:: DATASET RECORDS ::
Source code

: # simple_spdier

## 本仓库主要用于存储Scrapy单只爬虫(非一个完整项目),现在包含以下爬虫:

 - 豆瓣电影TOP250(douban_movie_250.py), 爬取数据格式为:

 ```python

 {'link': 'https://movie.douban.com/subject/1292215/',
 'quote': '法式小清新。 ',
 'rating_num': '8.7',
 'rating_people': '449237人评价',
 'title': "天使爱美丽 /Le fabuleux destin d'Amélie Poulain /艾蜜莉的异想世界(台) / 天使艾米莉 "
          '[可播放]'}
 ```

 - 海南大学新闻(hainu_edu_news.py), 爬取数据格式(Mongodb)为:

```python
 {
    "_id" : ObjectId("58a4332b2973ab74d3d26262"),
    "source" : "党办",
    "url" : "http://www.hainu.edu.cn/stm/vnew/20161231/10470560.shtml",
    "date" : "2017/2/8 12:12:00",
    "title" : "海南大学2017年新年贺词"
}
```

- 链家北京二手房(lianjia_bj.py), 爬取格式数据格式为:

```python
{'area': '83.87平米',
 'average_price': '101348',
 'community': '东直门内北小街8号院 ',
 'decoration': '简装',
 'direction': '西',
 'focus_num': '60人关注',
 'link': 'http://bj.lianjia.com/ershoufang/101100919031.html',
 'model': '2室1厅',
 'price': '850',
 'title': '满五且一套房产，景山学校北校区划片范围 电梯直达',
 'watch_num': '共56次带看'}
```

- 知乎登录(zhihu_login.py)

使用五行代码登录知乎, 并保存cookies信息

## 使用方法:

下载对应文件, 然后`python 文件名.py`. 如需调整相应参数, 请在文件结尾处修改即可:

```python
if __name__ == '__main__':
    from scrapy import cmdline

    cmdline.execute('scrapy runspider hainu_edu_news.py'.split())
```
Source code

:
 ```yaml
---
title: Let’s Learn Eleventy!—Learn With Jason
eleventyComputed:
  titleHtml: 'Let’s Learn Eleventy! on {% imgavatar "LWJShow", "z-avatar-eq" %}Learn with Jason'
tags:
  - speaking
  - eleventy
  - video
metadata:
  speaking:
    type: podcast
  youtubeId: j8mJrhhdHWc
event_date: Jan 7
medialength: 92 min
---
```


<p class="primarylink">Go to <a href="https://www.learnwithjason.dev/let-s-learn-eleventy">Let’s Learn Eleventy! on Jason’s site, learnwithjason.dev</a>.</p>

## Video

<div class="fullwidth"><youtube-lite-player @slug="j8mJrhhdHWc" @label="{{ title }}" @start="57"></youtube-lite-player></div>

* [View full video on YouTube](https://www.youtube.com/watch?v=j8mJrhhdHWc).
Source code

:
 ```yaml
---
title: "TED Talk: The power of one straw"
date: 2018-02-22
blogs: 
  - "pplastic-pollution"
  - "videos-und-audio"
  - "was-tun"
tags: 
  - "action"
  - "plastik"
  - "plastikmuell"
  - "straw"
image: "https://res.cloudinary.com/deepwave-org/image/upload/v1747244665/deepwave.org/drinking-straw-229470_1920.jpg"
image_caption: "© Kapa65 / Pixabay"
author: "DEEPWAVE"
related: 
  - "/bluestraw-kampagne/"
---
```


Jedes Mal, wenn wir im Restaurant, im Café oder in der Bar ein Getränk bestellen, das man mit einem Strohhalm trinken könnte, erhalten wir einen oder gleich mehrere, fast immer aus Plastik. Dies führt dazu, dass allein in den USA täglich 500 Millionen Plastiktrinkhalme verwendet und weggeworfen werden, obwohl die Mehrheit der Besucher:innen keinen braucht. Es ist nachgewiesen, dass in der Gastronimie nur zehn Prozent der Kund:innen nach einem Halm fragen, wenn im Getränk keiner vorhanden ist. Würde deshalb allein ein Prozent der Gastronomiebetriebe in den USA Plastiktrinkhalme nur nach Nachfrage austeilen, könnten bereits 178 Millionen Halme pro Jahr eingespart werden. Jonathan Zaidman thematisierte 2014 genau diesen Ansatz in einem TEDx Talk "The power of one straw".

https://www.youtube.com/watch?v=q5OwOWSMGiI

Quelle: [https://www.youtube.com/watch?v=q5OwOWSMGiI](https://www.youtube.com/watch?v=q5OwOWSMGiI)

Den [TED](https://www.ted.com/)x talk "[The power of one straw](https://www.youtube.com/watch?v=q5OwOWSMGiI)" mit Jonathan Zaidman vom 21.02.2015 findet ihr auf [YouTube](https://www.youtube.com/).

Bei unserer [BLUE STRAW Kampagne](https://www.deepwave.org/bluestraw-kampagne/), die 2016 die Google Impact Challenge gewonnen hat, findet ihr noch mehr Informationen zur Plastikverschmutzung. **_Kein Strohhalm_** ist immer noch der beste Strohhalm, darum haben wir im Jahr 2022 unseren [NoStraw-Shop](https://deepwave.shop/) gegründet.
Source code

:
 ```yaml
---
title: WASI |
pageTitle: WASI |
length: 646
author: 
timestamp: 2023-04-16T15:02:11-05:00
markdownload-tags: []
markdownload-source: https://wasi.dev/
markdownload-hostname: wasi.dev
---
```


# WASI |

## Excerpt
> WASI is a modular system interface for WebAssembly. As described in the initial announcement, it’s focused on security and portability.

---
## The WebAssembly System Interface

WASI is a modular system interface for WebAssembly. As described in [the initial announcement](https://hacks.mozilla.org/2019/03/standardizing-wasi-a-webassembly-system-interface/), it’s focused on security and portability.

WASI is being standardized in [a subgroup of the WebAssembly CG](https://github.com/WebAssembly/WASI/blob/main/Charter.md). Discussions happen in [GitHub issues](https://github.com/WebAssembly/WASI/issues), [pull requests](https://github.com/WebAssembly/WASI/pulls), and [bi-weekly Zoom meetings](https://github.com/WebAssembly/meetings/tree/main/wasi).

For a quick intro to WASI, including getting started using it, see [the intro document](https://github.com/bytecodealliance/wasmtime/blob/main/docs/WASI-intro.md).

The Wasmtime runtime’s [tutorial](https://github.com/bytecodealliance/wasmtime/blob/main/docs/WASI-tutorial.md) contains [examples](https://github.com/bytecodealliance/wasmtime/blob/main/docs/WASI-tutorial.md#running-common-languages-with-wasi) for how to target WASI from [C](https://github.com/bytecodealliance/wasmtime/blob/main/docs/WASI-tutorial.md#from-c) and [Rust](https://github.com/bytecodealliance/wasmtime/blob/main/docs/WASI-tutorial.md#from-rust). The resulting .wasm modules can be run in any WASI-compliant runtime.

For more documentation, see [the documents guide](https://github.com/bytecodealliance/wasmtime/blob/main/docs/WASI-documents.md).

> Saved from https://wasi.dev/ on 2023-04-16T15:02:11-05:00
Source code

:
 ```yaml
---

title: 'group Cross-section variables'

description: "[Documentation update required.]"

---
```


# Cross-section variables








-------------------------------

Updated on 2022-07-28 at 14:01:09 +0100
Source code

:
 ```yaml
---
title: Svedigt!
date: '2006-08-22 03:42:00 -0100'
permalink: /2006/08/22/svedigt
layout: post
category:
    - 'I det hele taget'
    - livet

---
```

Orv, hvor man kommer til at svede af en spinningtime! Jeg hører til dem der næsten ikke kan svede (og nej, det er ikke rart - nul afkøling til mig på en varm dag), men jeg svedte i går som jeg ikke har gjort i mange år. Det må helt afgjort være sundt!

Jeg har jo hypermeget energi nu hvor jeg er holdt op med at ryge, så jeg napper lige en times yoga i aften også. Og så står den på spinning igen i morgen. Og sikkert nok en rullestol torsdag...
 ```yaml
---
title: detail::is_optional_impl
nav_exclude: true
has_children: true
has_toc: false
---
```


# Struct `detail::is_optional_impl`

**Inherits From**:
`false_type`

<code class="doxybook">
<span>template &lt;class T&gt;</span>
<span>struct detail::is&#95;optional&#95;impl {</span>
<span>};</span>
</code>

:: EXERCISE REQUIREMENTS ::
Where a line in the records above contains the string "Jonathan", copy that line.

:: RESPONSE TO THE EXERCISE ::
Jedes Mal, wenn wir im Restaurant, im Café oder in der Bar ein Getränk bestellen, das man mit einem Strohhalm trinken könnte, erhalten wir einen oder gleich mehrere, fast immer aus Plastik. Dies führt dazu, dass allein in den USA täglich 500 Millionen Plastiktrinkhalme verwendet und weggeworfen werden, obwohl die Mehrheit der Besucher:innen keinen braucht. Es ist nachgewiesen, dass in der Gastronimie nur zehn Prozent der Kund:innen nach einem Halm fragen, wenn im Getränk keiner vorhanden ist. Würde deshalb allein ein Prozent der Gastronomiebetriebe in den USA Plastiktrinkhalme nur nach Nachfrage austeilen, könnten bereits 178 Millionen Halme pro Jahr eingespart werden. Jonathan Zaidman thematisierte 2014 genau diesen Ansatz in einem TEDx Talk "The power of one straw".
Den [TED](https://www.ted.com/)x talk "[The power of one straw](https://www.youtube.com/watch?v=q5OwOWSMGiI)" mit Jonathan Zaidman vom 21.02.2015 findet ihr auf [YouTube](https://www.youtube.com/).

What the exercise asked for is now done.